**TASK BRIEF**
The required result is each line of the entries below containing the string "Content".

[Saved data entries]

Segment Open

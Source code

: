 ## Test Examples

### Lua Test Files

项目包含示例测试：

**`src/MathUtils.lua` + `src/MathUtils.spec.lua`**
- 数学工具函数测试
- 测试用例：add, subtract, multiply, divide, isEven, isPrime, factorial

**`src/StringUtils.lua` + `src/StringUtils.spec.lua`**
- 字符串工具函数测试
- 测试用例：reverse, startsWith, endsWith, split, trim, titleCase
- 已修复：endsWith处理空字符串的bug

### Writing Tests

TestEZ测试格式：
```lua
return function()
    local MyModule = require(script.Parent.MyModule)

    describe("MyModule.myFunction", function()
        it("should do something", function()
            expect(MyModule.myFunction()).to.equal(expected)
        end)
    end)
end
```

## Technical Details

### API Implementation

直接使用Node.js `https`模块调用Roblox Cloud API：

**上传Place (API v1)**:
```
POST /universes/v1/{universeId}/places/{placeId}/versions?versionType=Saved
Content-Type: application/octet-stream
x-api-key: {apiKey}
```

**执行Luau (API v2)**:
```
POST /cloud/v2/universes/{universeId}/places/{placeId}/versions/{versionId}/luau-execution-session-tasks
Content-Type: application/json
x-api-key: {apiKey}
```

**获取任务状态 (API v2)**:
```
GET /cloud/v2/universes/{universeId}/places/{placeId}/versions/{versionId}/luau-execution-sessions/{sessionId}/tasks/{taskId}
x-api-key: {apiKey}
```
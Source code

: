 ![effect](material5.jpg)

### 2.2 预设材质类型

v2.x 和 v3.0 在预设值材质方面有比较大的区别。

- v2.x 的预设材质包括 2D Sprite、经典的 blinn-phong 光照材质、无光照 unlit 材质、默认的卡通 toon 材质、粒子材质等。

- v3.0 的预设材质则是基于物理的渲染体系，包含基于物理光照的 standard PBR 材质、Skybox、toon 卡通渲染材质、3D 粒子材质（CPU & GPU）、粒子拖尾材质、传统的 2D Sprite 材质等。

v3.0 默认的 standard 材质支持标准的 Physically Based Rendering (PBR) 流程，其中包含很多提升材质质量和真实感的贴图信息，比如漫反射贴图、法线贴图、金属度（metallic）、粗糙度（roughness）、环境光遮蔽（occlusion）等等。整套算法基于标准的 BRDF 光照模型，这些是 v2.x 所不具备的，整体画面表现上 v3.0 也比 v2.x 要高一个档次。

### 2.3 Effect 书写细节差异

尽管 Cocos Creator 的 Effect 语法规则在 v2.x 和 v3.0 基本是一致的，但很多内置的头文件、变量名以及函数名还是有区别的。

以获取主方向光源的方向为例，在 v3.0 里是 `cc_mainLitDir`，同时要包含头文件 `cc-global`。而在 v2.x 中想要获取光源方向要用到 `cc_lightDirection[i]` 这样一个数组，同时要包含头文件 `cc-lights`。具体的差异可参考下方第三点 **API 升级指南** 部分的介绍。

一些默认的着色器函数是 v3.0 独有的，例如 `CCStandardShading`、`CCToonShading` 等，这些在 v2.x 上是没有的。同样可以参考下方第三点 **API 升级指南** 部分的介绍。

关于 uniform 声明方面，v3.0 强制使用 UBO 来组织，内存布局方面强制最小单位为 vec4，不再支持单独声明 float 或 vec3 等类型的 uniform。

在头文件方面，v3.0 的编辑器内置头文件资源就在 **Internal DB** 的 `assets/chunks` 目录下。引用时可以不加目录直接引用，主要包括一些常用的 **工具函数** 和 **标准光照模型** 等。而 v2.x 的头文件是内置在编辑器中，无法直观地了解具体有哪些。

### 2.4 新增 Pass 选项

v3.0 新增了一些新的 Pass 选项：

Segment Closed

**SOLUTION BELOW**
Content-Type: application/octet-stream
Content-Type: application/json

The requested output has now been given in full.